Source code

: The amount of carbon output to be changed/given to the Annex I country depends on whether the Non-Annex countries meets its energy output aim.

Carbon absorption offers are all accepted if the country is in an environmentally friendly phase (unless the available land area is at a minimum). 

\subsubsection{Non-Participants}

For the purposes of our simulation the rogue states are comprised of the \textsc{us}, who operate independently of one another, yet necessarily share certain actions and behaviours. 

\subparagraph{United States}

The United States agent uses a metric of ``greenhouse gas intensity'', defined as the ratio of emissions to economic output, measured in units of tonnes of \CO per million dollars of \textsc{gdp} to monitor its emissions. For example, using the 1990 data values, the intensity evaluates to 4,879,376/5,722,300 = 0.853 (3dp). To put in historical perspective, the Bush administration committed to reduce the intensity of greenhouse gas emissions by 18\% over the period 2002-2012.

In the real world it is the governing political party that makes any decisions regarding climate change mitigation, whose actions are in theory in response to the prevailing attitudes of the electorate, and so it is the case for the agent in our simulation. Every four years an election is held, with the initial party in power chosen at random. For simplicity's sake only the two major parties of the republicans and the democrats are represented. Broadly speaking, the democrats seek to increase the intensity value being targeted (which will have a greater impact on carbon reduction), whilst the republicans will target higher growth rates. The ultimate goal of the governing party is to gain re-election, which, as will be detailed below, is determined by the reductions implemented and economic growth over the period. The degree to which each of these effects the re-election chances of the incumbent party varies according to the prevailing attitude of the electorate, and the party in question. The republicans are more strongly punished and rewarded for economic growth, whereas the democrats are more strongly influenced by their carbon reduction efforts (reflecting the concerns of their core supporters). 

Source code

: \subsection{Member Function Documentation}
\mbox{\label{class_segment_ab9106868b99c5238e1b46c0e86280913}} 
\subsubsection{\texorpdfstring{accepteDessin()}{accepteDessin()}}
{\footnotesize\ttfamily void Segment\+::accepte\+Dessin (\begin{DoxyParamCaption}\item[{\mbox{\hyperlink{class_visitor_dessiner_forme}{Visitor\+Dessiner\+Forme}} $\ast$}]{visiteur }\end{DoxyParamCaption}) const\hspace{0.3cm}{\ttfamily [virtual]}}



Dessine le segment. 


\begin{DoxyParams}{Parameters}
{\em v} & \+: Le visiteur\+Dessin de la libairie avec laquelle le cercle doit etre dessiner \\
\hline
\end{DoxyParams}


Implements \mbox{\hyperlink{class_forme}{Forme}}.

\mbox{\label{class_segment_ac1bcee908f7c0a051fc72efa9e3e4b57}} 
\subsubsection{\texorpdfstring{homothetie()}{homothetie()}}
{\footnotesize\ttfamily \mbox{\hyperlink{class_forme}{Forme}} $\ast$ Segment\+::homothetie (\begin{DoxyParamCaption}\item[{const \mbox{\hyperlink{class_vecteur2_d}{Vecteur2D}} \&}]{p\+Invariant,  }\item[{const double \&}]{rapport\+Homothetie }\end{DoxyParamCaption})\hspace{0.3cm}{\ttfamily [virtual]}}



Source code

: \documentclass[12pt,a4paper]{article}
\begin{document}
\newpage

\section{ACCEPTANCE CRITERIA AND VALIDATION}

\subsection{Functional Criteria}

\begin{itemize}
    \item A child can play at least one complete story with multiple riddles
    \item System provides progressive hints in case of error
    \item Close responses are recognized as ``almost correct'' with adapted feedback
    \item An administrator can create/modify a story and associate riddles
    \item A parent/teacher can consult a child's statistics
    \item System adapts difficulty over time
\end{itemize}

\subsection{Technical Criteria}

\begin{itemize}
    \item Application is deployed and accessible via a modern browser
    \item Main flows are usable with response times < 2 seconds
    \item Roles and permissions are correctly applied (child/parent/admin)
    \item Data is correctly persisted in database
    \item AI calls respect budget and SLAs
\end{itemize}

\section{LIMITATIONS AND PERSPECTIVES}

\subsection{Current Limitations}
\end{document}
# # # # #
REQUIREMENT
In the lines above, find the word "United" and copy each line that contains it.

TASK RESULT
\subparagraph{United States}
The United States agent uses a metric of ``greenhouse gas intensity'', defined as the ratio of emissions to economic output, measured in units of tonnes of \CO per million dollars of \textsc{gdp} to monitor its emissions. For example, using the 1990 data values, the intensity evaluates to 4,879,376/5,722,300 = 0.853 (3dp). To put in historical perspective, the Bush administration committed to reduce the intensity of greenhouse gas emissions by 18\% over the period 2002-2012.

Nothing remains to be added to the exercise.